Associate Justice Neil Gorsuch Sworn in

ANALYSIS: The event concludes an acrimonious series of testimony and debate in a bitterly divided Congress.

U.S. Supreme Court Associate Justice Anthony Kennedy (r) administers the judicial oath to Judge Neil Gorsuch, as his wife, Marie Louise Gorsuch, holds a Bible and President Donald Trump looks on during a ceremony in the Rose Garden at the White House April 10 in Washington. Earlier in the day, Gorsuch, 49, was sworn in as the 113th associate justice in a private ceremony at the Supreme Court.
U.S. Supreme Court Associate Justice Anthony Kennedy (r) administers the judicial oath to Judge Neil Gorsuch, as his wife, Marie Louise Gorsuch, holds a Bible and President Donald Trump looks on during a ceremony in the Rose Garden at the White House April 10 in Washington. Earlier in the day, Gorsuch, 49, was sworn in as the 113th associate justice in a private ceremony at the Supreme Court. (photo: Chip Somodevilla/Getty Images)

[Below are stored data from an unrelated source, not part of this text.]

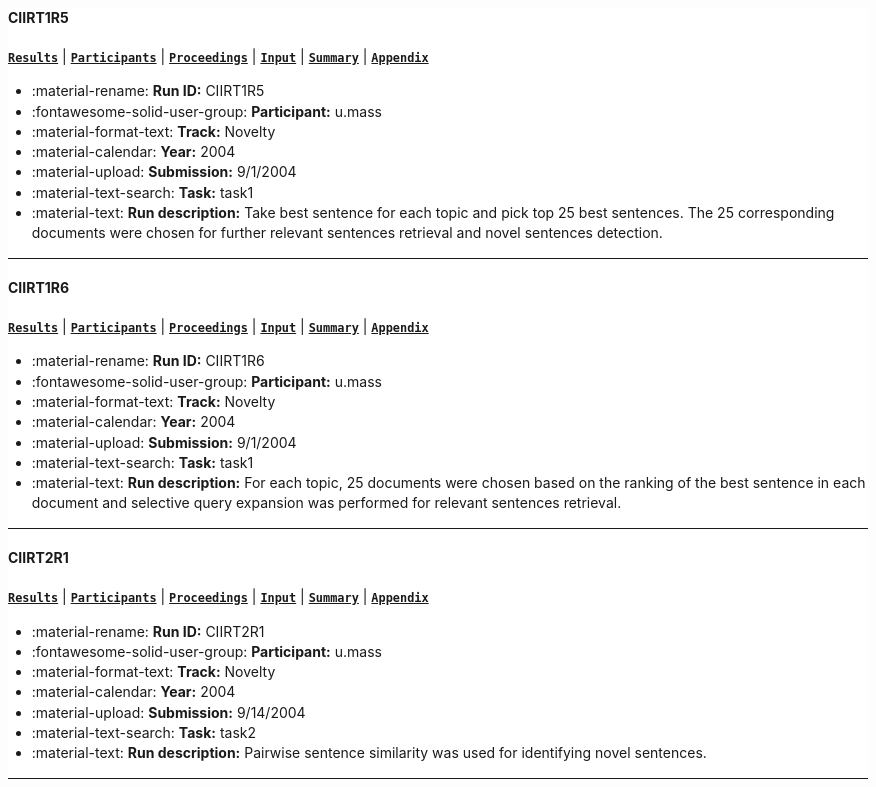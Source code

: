 #### CIIRT1R5 
[**`Results`**](./results.md#ciirt1r5) | [**`Participants`**](./participants.md#umass) | [**`Proceedings`**](./proceedings.md#umass-at-trec-2004-novelty-and-hard) | [**`Input`**](https://trec.nist.gov/results/trec13/novelty/input.CIIRT1R5.gz) | [**`Summary`**](https://trec.nist.gov/results/trec13/novelty/summary.CIIRT1R5.gz) | [**`Appendix`**](https://trec.nist.gov/pubs/trec13/appendices/novelty/CIIRT1R5.table.pdf) 

- :material-rename: **Run ID:** CIIRT1R5 
- :fontawesome-solid-user-group: **Participant:** u.mass 
- :material-format-text: **Track:** Novelty 
- :material-calendar: **Year:** 2004 
- :material-upload: **Submission:** 9/1/2004 
- :material-text-search: **Task:** task1 
- :material-text: **Run description:** Take best sentence for each topic and pick top 25 best sentences. The 25 corresponding documents were chosen for further relevant sentences retrieval and novel sentences detection. 

---
#### CIIRT1R6 
[**`Results`**](./results.md#ciirt1r6) | [**`Participants`**](./participants.md#umass) | [**`Proceedings`**](./proceedings.md#umass-at-trec-2004-novelty-and-hard) | [**`Input`**](https://trec.nist.gov/results/trec13/novelty/input.CIIRT1R6.gz) | [**`Summary`**](https://trec.nist.gov/results/trec13/novelty/summary.CIIRT1R6.gz) | [**`Appendix`**](https://trec.nist.gov/pubs/trec13/appendices/novelty/CIIRT1R6.table.pdf) 

- :material-rename: **Run ID:** CIIRT1R6 
- :fontawesome-solid-user-group: **Participant:** u.mass 
- :material-format-text: **Track:** Novelty 
- :material-calendar: **Year:** 2004 
- :material-upload: **Submission:** 9/1/2004 
- :material-text-search: **Task:** task1 
- :material-text: **Run description:** For each topic, 25 documents were chosen based on the ranking of the best sentence in each document and selective query expansion was performed for relevant sentences retrieval. 

---
#### CIIRT2R1 
[**`Results`**](./results.md#ciirt2r1) | [**`Participants`**](./participants.md#umass) | [**`Proceedings`**](./proceedings.md#umass-at-trec-2004-novelty-and-hard) | [**`Input`**](https://trec.nist.gov/results/trec13/novelty/input.CIIRT2R1.gz) | [**`Summary`**](https://trec.nist.gov/results/trec13/novelty/summary.CIIRT2R1.gz) | [**`Appendix`**](https://trec.nist.gov/pubs/trec13/appendices/novelty/CIIRT2R1.table.pdf) 

- :material-rename: **Run ID:** CIIRT2R1 
- :fontawesome-solid-user-group: **Participant:** u.mass 
- :material-format-text: **Track:** Novelty 
- :material-calendar: **Year:** 2004 
- :material-upload: **Submission:** 9/14/2004 
- :material-text-search: **Task:** task2 
- :material-text: **Run description:** Pairwise sentence similarity was used for identifying novel sentences. 

---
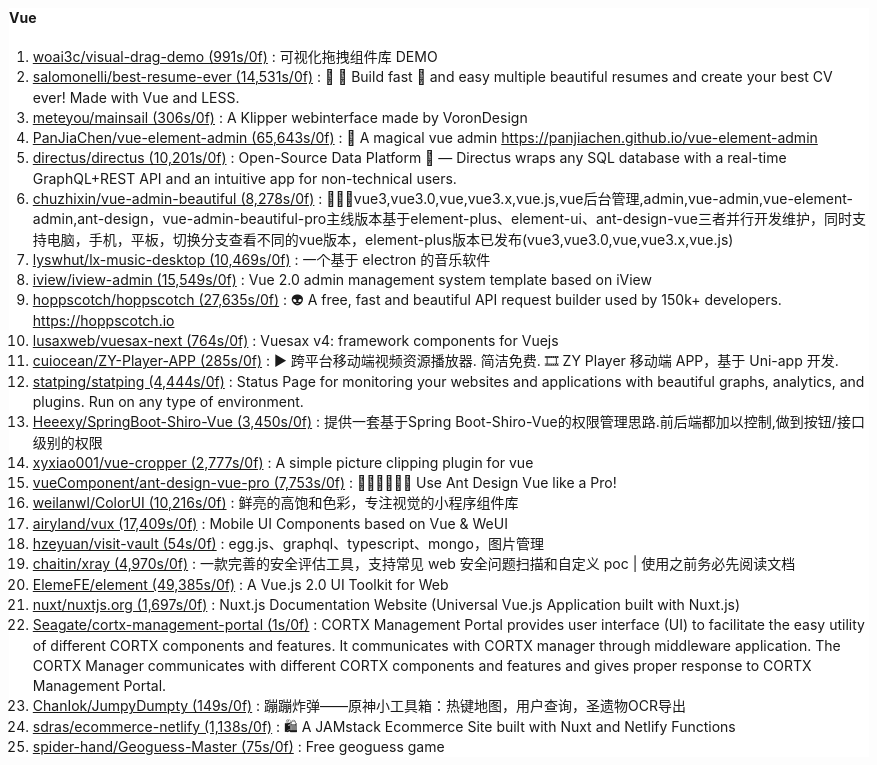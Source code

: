 #### Vue
1. [woai3c/visual-drag-demo (991s/0f)](https://github.com/woai3c/visual-drag-demo) : 可视化拖拽组件库 DEMO
2. [salomonelli/best-resume-ever (14,531s/0f)](https://github.com/salomonelli/best-resume-ever) : 👔 💼 Build fast 🚀 and easy multiple beautiful resumes and create your best CV ever! Made with Vue and LESS.
3. [meteyou/mainsail (306s/0f)](https://github.com/meteyou/mainsail) : A Klipper webinterface made by VoronDesign
4. [PanJiaChen/vue-element-admin (65,643s/0f)](https://github.com/PanJiaChen/vue-element-admin) : 🎉 A magical vue admin https://panjiachen.github.io/vue-element-admin
5. [directus/directus (10,201s/0f)](https://github.com/directus/directus) : Open-Source Data Platform 🐰 — Directus wraps any SQL database with a real-time GraphQL+REST API and an intuitive app for non-technical users.
6. [chuzhixin/vue-admin-beautiful (8,278s/0f)](https://github.com/chuzhixin/vue-admin-beautiful) : 🚀🚀🚀vue3,vue3.0,vue,vue3.x,vue.js,vue后台管理,admin,vue-admin,vue-element-admin,ant-design，vue-admin-beautiful-pro主线版本基于element-plus、element-ui、ant-design-vue三者并行开发维护，同时支持电脑，手机，平板，切换分支查看不同的vue版本，element-plus版本已发布(vue3,vue3.0,vue,vue3.x,vue.js)
7. [lyswhut/lx-music-desktop (10,469s/0f)](https://github.com/lyswhut/lx-music-desktop) : 一个基于 electron 的音乐软件
8. [iview/iview-admin (15,549s/0f)](https://github.com/iview/iview-admin) : Vue 2.0 admin management system template based on iView
9. [hoppscotch/hoppscotch (27,635s/0f)](https://github.com/hoppscotch/hoppscotch) : 👽 A free, fast and beautiful API request builder used by 150k+ developers. https://hoppscotch.io
10. [lusaxweb/vuesax-next (764s/0f)](https://github.com/lusaxweb/vuesax-next) : Vuesax v4: framework components for Vuejs
11. [cuiocean/ZY-Player-APP (285s/0f)](https://github.com/cuiocean/ZY-Player-APP) : ▶️ 跨平台移动端视频资源播放器. 简洁免费. 🎞 ZY Player 移动端 APP，基于 Uni-app 开发.
12. [statping/statping (4,444s/0f)](https://github.com/statping/statping) : Status Page for monitoring your websites and applications with beautiful graphs, analytics, and plugins. Run on any type of environment.
13. [Heeexy/SpringBoot-Shiro-Vue (3,450s/0f)](https://github.com/Heeexy/SpringBoot-Shiro-Vue) : 提供一套基于Spring Boot-Shiro-Vue的权限管理思路.前后端都加以控制,做到按钮/接口级别的权限
14. [xyxiao001/vue-cropper (2,777s/0f)](https://github.com/xyxiao001/vue-cropper) : A simple picture clipping plugin for vue
15. [vueComponent/ant-design-vue-pro (7,753s/0f)](https://github.com/vueComponent/ant-design-vue-pro) : 👨🏻‍💻👩🏻‍💻 Use Ant Design Vue like a Pro!
16. [weilanwl/ColorUI (10,216s/0f)](https://github.com/weilanwl/ColorUI) : 鲜亮的高饱和色彩，专注视觉的小程序组件库
17. [airyland/vux (17,409s/0f)](https://github.com/airyland/vux) : Mobile UI Components based on Vue & WeUI
18. [hzeyuan/visit-vault (54s/0f)](https://github.com/hzeyuan/visit-vault) : egg.js、graphql、typescript、mongo，图片管理
19. [chaitin/xray (4,970s/0f)](https://github.com/chaitin/xray) : 一款完善的安全评估工具，支持常见 web 安全问题扫描和自定义 poc | 使用之前务必先阅读文档
20. [ElemeFE/element (49,385s/0f)](https://github.com/ElemeFE/element) : A Vue.js 2.0 UI Toolkit for Web
21. [nuxt/nuxtjs.org (1,697s/0f)](https://github.com/nuxt/nuxtjs.org) : Nuxt.js Documentation Website (Universal Vue.js Application built with Nuxt.js)
22. [Seagate/cortx-management-portal (1s/0f)](https://github.com/Seagate/cortx-management-portal) : CORTX Management Portal provides user interface (UI) to facilitate the easy utility of different CORTX components and features. It communicates with CORTX manager through middleware application. The CORTX Manager communicates with different CORTX components and features and gives proper response to CORTX Management Portal.
23. [ChanIok/JumpyDumpty (149s/0f)](https://github.com/ChanIok/JumpyDumpty) : 蹦蹦炸弹——原神小工具箱：热键地图，用户查询，圣遗物OCR导出
24. [sdras/ecommerce-netlify (1,138s/0f)](https://github.com/sdras/ecommerce-netlify) : 🛍 A JAMstack Ecommerce Site built with Nuxt and Netlify Functions
25. [spider-hand/Geoguess-Master (75s/0f)](https://github.com/spider-hand/Geoguess-Master) : Free geoguess game
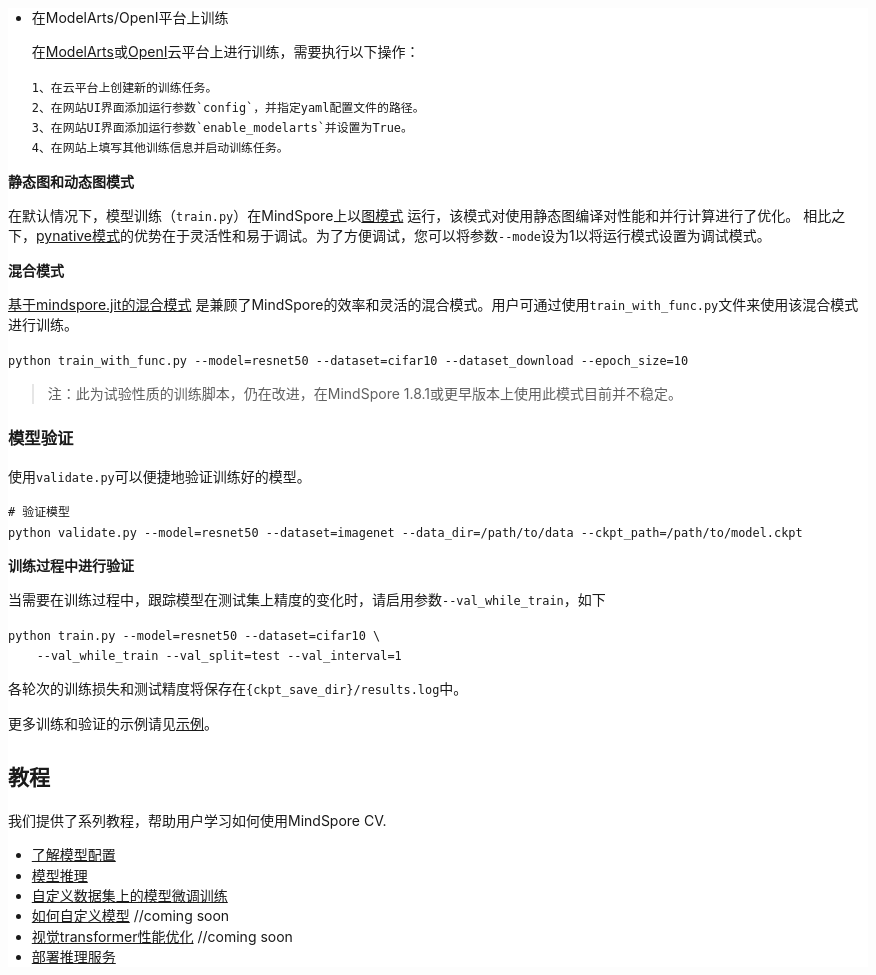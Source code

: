 - 在ModelArts/OpenI平台上训练

  在[ModelArts](https://www.huaweicloud.com/intl/en-us/product/modelarts.html)或[OpenI](https://openi.pcl.ac.cn/)云平台上进行训练，需要执行以下操作：

  ```text
  1、在云平台上创建新的训练任务。
  2、在网站UI界面添加运行参数`config`，并指定yaml配置文件的路径。
  3、在网站UI界面添加运行参数`enable_modelarts`并设置为True。
  4、在网站上填写其他训练信息并启动训练任务。
  ```

**静态图和动态图模式**

在默认情况下，模型训练（`train.py`）在MindSpore上以[图模式](https://www.mindspore.cn/tutorials/zh-CN/r1.8/advanced/pynative_graph/mode.html) 运行，该模式对使用静态图编译对性能和并行计算进行了优化。
相比之下，[pynative模式](https://www.mindspore.cn/tutorials/zh-CN/r1.8/advanced/pynative_graph/mode.html#%E5%8A%A8%E6%80%81%E5%9B%BE)的优势在于灵活性和易于调试。为了方便调试，您可以将参数`--mode`设为1以将运行模式设置为调试模式。

**混合模式**

[基于mindspore.jit的混合模式](https://www.mindspore.cn/tutorials/zh-CN/r1.8/advanced/pynative_graph/combine.html) 是兼顾了MindSpore的效率和灵活的混合模式。用户可通过使用`train_with_func.py`文件来使用该混合模式进行训练。

```shell
python train_with_func.py --model=resnet50 --dataset=cifar10 --dataset_download --epoch_size=10
```

> 注：此为试验性质的训练脚本，仍在改进，在MindSpore 1.8.1或更早版本上使用此模式目前并不稳定。

### 模型验证

使用`validate.py`可以便捷地验证训练好的模型。

```shell
# 验证模型
python validate.py --model=resnet50 --dataset=imagenet --data_dir=/path/to/data --ckpt_path=/path/to/model.ckpt
```

**训练过程中进行验证**

当需要在训练过程中，跟踪模型在测试集上精度的变化时，请启用参数`--val_while_train`，如下

```shell
python train.py --model=resnet50 --dataset=cifar10 \
    --val_while_train --val_split=test --val_interval=1
```

各轮次的训练损失和测试精度将保存在`{ckpt_save_dir}/results.log`中。

更多训练和验证的示例请见[示例](examples/scripts)。

## 教程

我们提供了系列教程，帮助用户学习如何使用MindSpore CV.

- [了解模型配置](docs/zh/tutorials/configuration.md)
- [模型推理](docs/zh/tutorials/inference.md)
- [自定义数据集上的模型微调训练](docs/zh/tutorials/finetune.md)
- [如何自定义模型]() //coming soon
- [视觉transformer性能优化]() //coming soon
- [部署推理服务](docs/zh/tutorials/deployment.md)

WASHINGTON — Judge Neil Gorsuch was officially sworn in by President Donald Trump as the 113th justice of the U.S. Supreme Court in two ceremonies Monday.

Gorsuch was confirmed by a vote of the full Senate early Friday, bringing an end to a bitter partisan struggle over his nomination, starting a new era for the Senate and the high court, and marking the biggest political win for the Trump administration in its first 100 days.

Chief Justice John Roberts administered the first oath of office to Gorsuch in a private ceremony at 9am at the Supreme Court. At 11am, Justice Anthony Kennedy — for whom Gorsuch once clerked — administered the second oath of office in a public ceremony at the White House.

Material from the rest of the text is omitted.